Darrell Fancourt as Lord Mountararat

- 14. "When all night long a chap remains" (Private Willis)
- 15. "Strephon's a member of Parliament" (Chorus of Fairies and Peers)
- 16. "When Britain really ruled the waves" (Lord Mountararat and Chorus)
- 17. "In vain to us you plead" (Leila, Celia, Chorus of Fairies, Mountararat, Tolloller, and Chorus of Peers)
- 18. "Oh, foolish fay" (Queen with Chorus of Fairies)
- 19. "Though p'r'aps I may incur thy blame" (Phyllis, Lord Mountararat, Lord Tolloller, and Private Willis)
- 20. "Love, unrequited, robs me of my rest" ... "When you're lying awake" (Lord Chancellor)
- 21. "If you go in you're sure to win" (Lord Tolloller, Lord Mountararat, and Lord Chancellor)
- 22. "If we're weak enough to tarry" (Phyllis and Strephon)
- 23. "My lord, a suppliant at your feet" (Iolanthe)
- 24. "It may not be" (Lord Chancellor, Iolanthe, and Chorus of Fairies)
- 25. "Soon as we may, off and away" (Ensemble)

===Deleted songs===
- 8a. "On you they'd set a coronet" (Phyllis, Lord Tolloller, Lord Mountararat, Lord Chancellor, Chorus of Peers) was cut during the rehearsal period.

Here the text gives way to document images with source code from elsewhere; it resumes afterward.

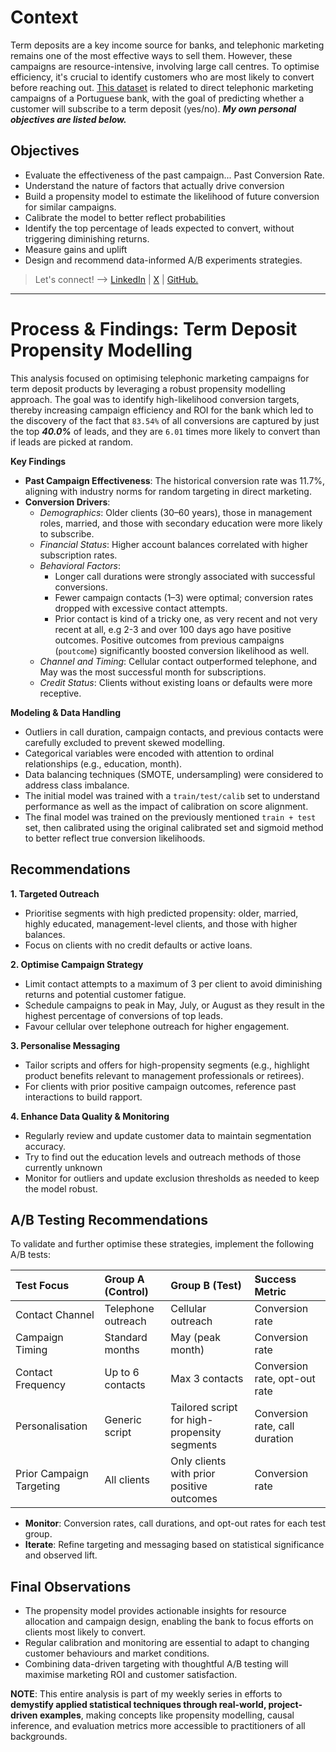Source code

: # Context
Term deposits are a key income source for banks, and telephonic marketing remains one of the most effective ways to sell them. However, these campaigns are resource-intensive, involving large call centres. To optimise efficiency, it's crucial to identify customers who are most likely to convert before reaching out. [This dataset](https://www.kaggle.com/datasets/prakharrathi25/banking-dataset-marketing-targets/data) is related to direct telephonic marketing campaigns of a Portuguese bank, with the goal of predicting whether a customer will subscribe to a term deposit (yes/no). ***My own personal objectives are listed below.***

## Objectives
- Evaluate the effectiveness of the past campaign... Past Conversion Rate.
- Understand the nature of factors that actually drive conversion
- Build a propensity model to estimate the likelihood of future conversion for similar campaigns.
- Calibrate the model to better reflect probabilities
- Identify the top percentage of leads expected to convert, without triggering diminishing returns.
- Measure gains and uplift
- Design and recommend data-informed A/B experiments strategies.

> Let's connect! --> [LinkedIn](https://www.linkedin.com/in/einstein-ebereonwu/) | [X](https://x.com/einsteinmuna) | [GitHub.](https://github.com/munas-git)

---

# Process & Findings: Term Deposit Propensity Modelling

This analysis focused on optimising telephonic marketing campaigns for term deposit products by leveraging a robust propensity modelling approach. The goal was to identify high-likelihood conversion targets, thereby increasing campaign efficiency and ROI for the bank which led to the discovery of the fact that `83.54%` of all conversions are captured by just the top ***40.0%*** of leads, and they are `6.01` times more likely to convert than if leads are picked at random.

**Key Findings**

- **Past Campaign Effectiveness**: The historical conversion rate was 11.7%, aligning with industry norms for random targeting in direct marketing.
- **Conversion Drivers**:
    - *Demographics*: Older clients (30–60 years), those in management roles, married, and those with secondary education were more likely to subscribe.
    - *Financial Status*: Higher account balances correlated with higher subscription rates.
    - *Behavioral Factors*:
        - Longer call durations were strongly associated with successful conversions.
        - Fewer campaign contacts (1–3) were optimal; conversion rates dropped with excessive contact attempts.
        - Prior contact is kind of a tricky one, as very recent and not very recent at all, e.g 2-3 and over 100 days ago have positive outcomes. Positive outcomes from previous campaigns (`poutcome`) significantly boosted conversion likelihood as well.
    - *Channel and Timing*: Cellular contact outperformed telephone, and May was the most successful month for subscriptions.
    - *Credit Status*: Clients without existing loans or defaults were more receptive.

**Modeling \& Data Handling**

- Outliers in call duration, campaign contacts, and previous contacts were carefully excluded to prevent skewed modelling.
- Categorical variables were encoded with attention to ordinal relationships (e.g., education, month).
- Data balancing techniques (SMOTE, undersampling) were considered to address class imbalance.
- The initial model was trained with a `train/test/calib` set to understand performance as well as the impact of calibration on score alignment.
- The final model was trained on the previously mentioned `train + test` set, then calibrated using the original calibrated set and sigmoid method to better reflect true conversion likelihoods.


## Recommendations

**1. Targeted Outreach**

- Prioritise segments with high predicted propensity: older, married, highly educated, management-level clients, and those with higher balances.
- Focus on clients with no credit defaults or active loans.

**2. Optimise Campaign Strategy**

- Limit contact attempts to a maximum of 3 per client to avoid diminishing returns and potential customer fatigue.
- Schedule campaigns to peak in May, July, or August as they result in the highest percentage of conversions of top leads.
- Favour cellular over telephone outreach for higher engagement.

**3. Personalise Messaging**

- Tailor scripts and offers for high-propensity segments (e.g., highlight product benefits relevant to management professionals or retirees).
- For clients with prior positive campaign outcomes, reference past interactions to build rapport.

**4. Enhance Data Quality \& Monitoring**

- Regularly review and update customer data to maintain segmentation accuracy.
- Try to find out the education levels and outreach methods of those currently unknown
- Monitor for outliers and update exclusion thresholds as needed to keep the model robust.


## A/B Testing Recommendations

To validate and further optimise these strategies, implement the following A/B tests:


| Test Focus | Group A (Control) | Group B (Test) | Success Metric |
| :-- | :-- | :-- | :-- |
| Contact Channel | Telephone outreach | Cellular outreach | Conversion rate |
| Campaign Timing | Standard months | May (peak month) | Conversion rate |
| Contact Frequency | Up to 6 contacts | Max 3 contacts | Conversion rate, opt-out rate |
| Personalisation | Generic script | Tailored script for high-propensity segments | Conversion rate, call duration |
| Prior Campaign Targeting | All clients | Only clients with prior positive outcomes | Conversion rate |

- **Monitor**: Conversion rates, call durations, and opt-out rates for each test group.
- **Iterate**: Refine targeting and messaging based on statistical significance and observed lift.


## Final Observations

- The propensity model provides actionable insights for resource allocation and campaign design, enabling the bank to focus efforts on clients most likely to convert.
- Regular calibration and monitoring are essential to adapt to changing customer behaviours and market conditions.
- Combining data-driven targeting with thoughtful A/B testing will maximise marketing ROI and customer satisfaction.

**NOTE**: This entire analysis is part of my weekly series in efforts to **demystify applied statistical techniques through real-world, project-driven examples**, making concepts like propensity modelling, causal inference, and evaluation metrics more accessible to practitioners of all backgrounds.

This number, for quartet and male chorus, was intended to be performed before "Nay, tempt me not". The music was thought lost, but in 2026, the researcher Marc Shepherd found a copyist's full score at the British Library that includes this number and published it the same year.
- 18a. "My love for him is dead" (Phyllis) was cut during the rehearsal period. The number followed "Oh, foolish fay" and preceded (the also cut) "De Belville was regarded as the Crichton of his age". The music, thought lost, was found and published in 2026 together with 8a and 18b.
- 18b. "De Belville was regarded as the Crichton of his age" (Mountararat) was cut shortly after the opening night of Iolanthe. The number appeared soon after Mountararat's Act II entrance, after Phyllis says that Strephon "goes about with a mother considerably younger than himself". In a short dialogue (also cut) Phyllis asks how people become peers, and Mountararat offers, as an example, this patter song about the fictional polymath De Belville. Government was at a loss as to how to reward him for his gifts, until he inherited millions and obtained a seat in Parliament and "a taste for making inconvenient speeches in the House" (of Commons). He was rewarded by being removed from that House and given a peerage. The song was recited on the first night in London, rather than sung, and the middle stanza omitted, and sung at the New York premiere. The music, thought lost, was found and published by Shepherd in 2026.
- 21a. "Fold your flapping wings" (Strephon) was sung on the first night and cut soon afterwards. The song, preceded by a recitative for Strephon ("My bill has now been read a second time") appeared shortly after #21, following the exit of the two Earls and the Lord Chancellor and the entrance of Strephon. The lyrics make the case that bad behaviour by the underclasses is caused by their unfortunate circumstances: "I might be as bad – as unlucky, rather – if I only had Fagin for a father." The tone of the song is dark and angry, in marked contrast with the generally genial tone of Iolanthe. Although most productions continue to omit it, the song has been used in some modern productions and as a separate concert piece.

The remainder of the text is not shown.